Isil attack on Kobane is ‘second biggest massacre’ of civilians by the group in Syria

Islamic State fighters killed 146 civilians in their attack on Kobane and a nearby village on Thursday, Syrian Observatory for Human Rights says

Islamic State fighters killed at least 146 people in its attack on the Syrian border town of Kobane in one of its largest massacres in the country, monitors said on Friday, with dozens more believed to have been kidnapped.

Eyewitnesses to the massacre, which began with a suicide bombing near a border crossing with Turkey on Thursday morning, said civilians were targeted on the streets with rockets and sniper shots, or executed in their homes.

Rami Abdulrahman, director of the UK-based Syrian Observatory for Human Rights, said it was the biggest single massacre of civilians by Islamic State in Iraq and the Levant (Isil) since the killing of hundreds of members of the Sunni Muslim tribe Sheitaat tribe in eastern Syria last year.

The death toll is likely to rise further still. Kurdish officials say the jihadists have taken dozens of hostages from across three different locations in the city.

“We will try to rescue them to save their lives, but we expect they will be executed,” said Nasser Hajj Mansour, an official with the Kurdish administration charged with Kobane’s security.

Isil simultaneously attacked the north-eastern city of Hassakeh, and experts suggest the double-pronged assault was intended to divert attention from losses in its eastern heartlands.

In Hassakeh, the attack sparked the terrified exodus of 60,000 residents, according to the UN. In photographs posted online, a stream of families could be seen leaving Hassakeh on foot, clutching bags crammed with belongings.

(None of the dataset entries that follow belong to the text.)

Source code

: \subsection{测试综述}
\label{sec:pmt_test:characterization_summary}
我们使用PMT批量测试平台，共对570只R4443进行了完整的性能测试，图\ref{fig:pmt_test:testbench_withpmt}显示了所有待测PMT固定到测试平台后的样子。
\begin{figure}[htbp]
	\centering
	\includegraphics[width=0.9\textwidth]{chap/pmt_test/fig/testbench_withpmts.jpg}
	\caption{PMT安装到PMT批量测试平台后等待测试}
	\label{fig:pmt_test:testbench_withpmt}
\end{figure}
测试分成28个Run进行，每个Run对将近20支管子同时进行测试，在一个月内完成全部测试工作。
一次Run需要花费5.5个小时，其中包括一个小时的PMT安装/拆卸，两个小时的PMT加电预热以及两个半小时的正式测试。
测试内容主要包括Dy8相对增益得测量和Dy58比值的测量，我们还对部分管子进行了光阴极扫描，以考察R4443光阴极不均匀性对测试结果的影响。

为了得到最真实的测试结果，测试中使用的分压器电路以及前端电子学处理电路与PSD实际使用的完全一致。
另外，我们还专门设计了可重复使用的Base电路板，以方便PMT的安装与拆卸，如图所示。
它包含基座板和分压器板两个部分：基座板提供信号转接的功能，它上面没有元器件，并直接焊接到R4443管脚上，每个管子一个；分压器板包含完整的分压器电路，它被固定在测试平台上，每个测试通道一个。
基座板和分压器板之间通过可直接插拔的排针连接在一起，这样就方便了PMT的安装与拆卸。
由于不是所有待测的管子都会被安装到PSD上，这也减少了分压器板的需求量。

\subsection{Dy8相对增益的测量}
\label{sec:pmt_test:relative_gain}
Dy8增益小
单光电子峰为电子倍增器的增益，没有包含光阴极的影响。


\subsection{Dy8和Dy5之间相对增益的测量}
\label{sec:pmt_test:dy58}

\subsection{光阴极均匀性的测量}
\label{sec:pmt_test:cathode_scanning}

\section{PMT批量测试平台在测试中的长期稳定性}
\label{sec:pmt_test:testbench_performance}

Hassakeh is divided into zones controlled by the government and the Kurdish authorities. It has previously played host to waves of refugees from elsewhere as they sought shelter from the violence of Syria’s four year-long civil war.

But on Friday, the UN Office for the Coordination of Humanitarian Affairs said an estimated 50,000 people have now been displaced within the city itself, and that a further 10,000 have left northwards towards Amuda town, close to the Turkish border.

It warned that up to 200,000 people could eventually leave the area, amounting to two thirds of the country’s pre-war population.

On Thursday, the UN warned that it was running “dangerously low” on money to support people forced from their homes in Syria, saying that only a quarter of the $4.5bn needed to tackle the crisis in 2015 had been received.

The shortfall has meant that 1.6 million refugees have had their food assistance cut this year, while 750,000 children are not attending school, according to the UN high commissioner for refugees (UNHCR) Antonio Guterres.

Syria’s multi-faceted civil war has all but torn the country apart – more than 230,000 people have died since President Bashar al-Assad’s forces first sought to supress anti-government protests in March 2011.

According to the Syrian Network for Human Rights, there have been 56 major massacres to date, 49 of which were carried out by government forces or allied militia.